Canada’s central bank isn’t done raising interest rates. RBC (and markets) expect a 75 basis point increase when the BoC announces its next decision on Wednesday. That would be the largest single rise since the 1990s. May CPI growth at 7.7% (year-over-year) is running well above the bank’s April forecast of 5.8% in the second quarter. And 60% of the prices tracked by the measure are growing above the BoC’s 1% to 3% target range by our count. Worryingly, those higher price readings are beginning to seep into longer run inflation expectations. Most businesses and consumers still expect inflation to moderate toward pre-shock levels beyond the next 2 to 3 years—but the share expecting it to last longer is edging higher. An unhinging of longer-run inflation expectations from the BoC’s targets would disrupt decades of effective inflation-targeting monetary policy. It would also require much larger and more damaging interest rate hikes to reverse.
Against that backdrop, we expect the economic growth risks from hiking rates too aggressively in the near-term will be overshadowed by the medium-term cost of not doing enough.
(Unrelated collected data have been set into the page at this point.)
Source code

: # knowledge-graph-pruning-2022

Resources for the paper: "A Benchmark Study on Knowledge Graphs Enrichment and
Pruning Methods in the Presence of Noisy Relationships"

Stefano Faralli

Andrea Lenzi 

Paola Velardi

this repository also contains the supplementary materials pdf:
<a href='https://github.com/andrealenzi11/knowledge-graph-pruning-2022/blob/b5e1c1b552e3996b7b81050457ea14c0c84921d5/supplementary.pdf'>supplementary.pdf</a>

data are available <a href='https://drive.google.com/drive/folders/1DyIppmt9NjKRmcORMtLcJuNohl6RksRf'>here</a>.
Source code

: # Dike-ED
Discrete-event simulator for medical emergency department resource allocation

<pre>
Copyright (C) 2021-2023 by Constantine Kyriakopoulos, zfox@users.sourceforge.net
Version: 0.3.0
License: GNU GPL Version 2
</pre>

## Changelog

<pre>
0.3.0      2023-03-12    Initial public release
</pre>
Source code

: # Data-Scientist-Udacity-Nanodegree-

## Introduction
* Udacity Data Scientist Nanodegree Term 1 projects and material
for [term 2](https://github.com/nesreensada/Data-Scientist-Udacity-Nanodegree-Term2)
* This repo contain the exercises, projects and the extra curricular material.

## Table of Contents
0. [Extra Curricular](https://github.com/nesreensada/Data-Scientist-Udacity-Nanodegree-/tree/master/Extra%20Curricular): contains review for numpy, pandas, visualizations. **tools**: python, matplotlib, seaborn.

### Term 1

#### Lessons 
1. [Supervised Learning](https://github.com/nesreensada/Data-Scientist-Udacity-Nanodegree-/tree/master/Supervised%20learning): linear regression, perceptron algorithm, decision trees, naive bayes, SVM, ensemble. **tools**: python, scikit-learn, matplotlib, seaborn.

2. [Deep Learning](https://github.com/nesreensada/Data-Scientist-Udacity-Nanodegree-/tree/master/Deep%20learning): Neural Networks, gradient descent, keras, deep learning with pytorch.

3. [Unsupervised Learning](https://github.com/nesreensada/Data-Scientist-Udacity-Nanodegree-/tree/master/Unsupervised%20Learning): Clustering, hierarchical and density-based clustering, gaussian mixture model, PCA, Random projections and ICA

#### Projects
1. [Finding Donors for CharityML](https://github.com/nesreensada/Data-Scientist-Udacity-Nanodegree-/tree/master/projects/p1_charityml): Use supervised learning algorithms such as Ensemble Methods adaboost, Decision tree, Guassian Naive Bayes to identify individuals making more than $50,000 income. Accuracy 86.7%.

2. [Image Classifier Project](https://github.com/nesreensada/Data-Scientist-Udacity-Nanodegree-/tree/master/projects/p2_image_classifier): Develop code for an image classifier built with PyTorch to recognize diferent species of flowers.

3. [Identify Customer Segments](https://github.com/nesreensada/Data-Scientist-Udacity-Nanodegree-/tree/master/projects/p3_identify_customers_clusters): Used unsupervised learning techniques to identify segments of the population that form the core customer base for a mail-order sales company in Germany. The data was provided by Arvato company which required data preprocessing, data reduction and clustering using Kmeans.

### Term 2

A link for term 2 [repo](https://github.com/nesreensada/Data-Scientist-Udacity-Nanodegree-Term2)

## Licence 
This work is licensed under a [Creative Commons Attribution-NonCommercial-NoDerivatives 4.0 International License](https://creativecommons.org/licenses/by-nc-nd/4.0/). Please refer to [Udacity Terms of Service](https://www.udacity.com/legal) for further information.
The overnight rate remains too low at 1.5%. And the 75 basis point hike we expect this week would still leave it towards the lower end of the bank’s estimate of its ‘neutral’ range. We expect the central bank to continue on a more aggressive hiking path with another 75 basis point increase in September.
The housing market is already reacting to higher borrowing costs, with home sales in June dipping as much as 30% to 40% compared to a year ago in key markets like Toronto and Vancouver. Consumer demand for other goods and services should gradually follow and start to trend lower toward the end of this year. This pattern is being repeated abroad and is helping to ease supply chain snarls. We continue to believe inflation is close to its peak, but won’t shift to more sustainable levels until demand slows more significantly. Once that happens, expect the BoC and other central banks to again push rates lower—though this likely won’t play out until the economy undergoes a modest contraction next year.
Week ahead data watch:
U.S. CPI likely ticked higher to 8.8% in June on the back of surging food and gas prices. Rent prices have been rising faster over the past year should continue to support growth in core prices, given its high relative weight.
Manufacturing sales fell by 2.5% in May, according to StatCan’s preliminary estimate. The decline in volume was probably larger as the auto sector weakened, offset by higher petroleum and coal prices.